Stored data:

------------------------

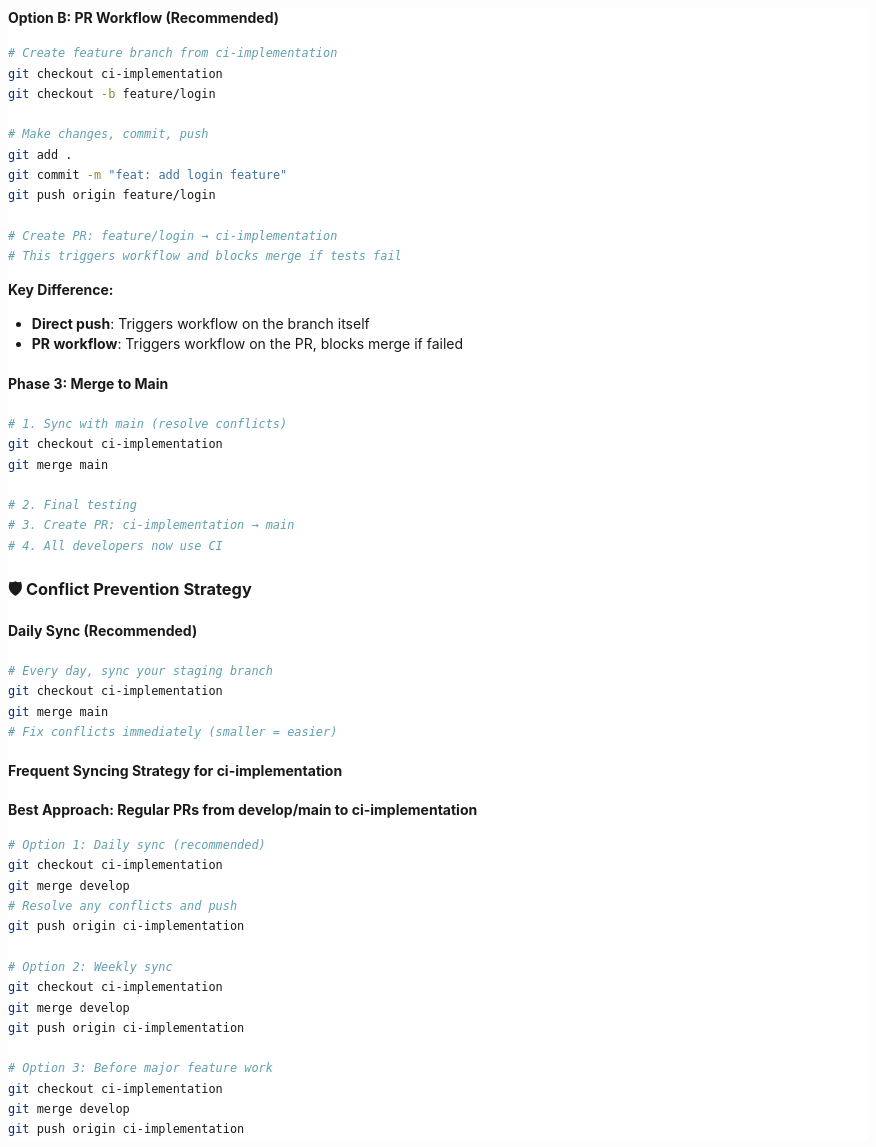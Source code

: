 **Option B: PR Workflow (Recommended)**
```bash
# Create feature branch from ci-implementation
git checkout ci-implementation
git checkout -b feature/login

# Make changes, commit, push
git add .
git commit -m "feat: add login feature"
git push origin feature/login

# Create PR: feature/login → ci-implementation
# This triggers workflow and blocks merge if tests fail
```

**Key Difference:**
- **Direct push**: Triggers workflow on the branch itself
- **PR workflow**: Triggers workflow on the PR, blocks merge if failed

#### **Phase 3: Merge to Main**
```bash
# 1. Sync with main (resolve conflicts)
git checkout ci-implementation
git merge main

# 2. Final testing
# 3. Create PR: ci-implementation → main
# 4. All developers now use CI
```

### 🛡️ Conflict Prevention Strategy

#### **Daily Sync (Recommended)**
```bash
# Every day, sync your staging branch
git checkout ci-implementation
git merge main
# Fix conflicts immediately (smaller = easier)
```

#### **Frequent Syncing Strategy for ci-implementation**
**Best Approach: Regular PRs from develop/main to ci-implementation**

```bash
# Option 1: Daily sync (recommended)
git checkout ci-implementation
git merge develop
# Resolve any conflicts and push
git push origin ci-implementation

# Option 2: Weekly sync
git checkout ci-implementation
git merge develop
git push origin ci-implementation

# Option 3: Before major feature work
git checkout ci-implementation
git merge develop
git push origin ci-implementation
```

------------------------

* _ASSIGNMENT_:
Which lines above include the word "Create"? Return each one.

* _OUTPUT OF THE EXERCISE_:
# Create feature branch from ci-implementation
# Create PR: feature/login → ci-implementation
# 3. Create PR: ci-implementation → main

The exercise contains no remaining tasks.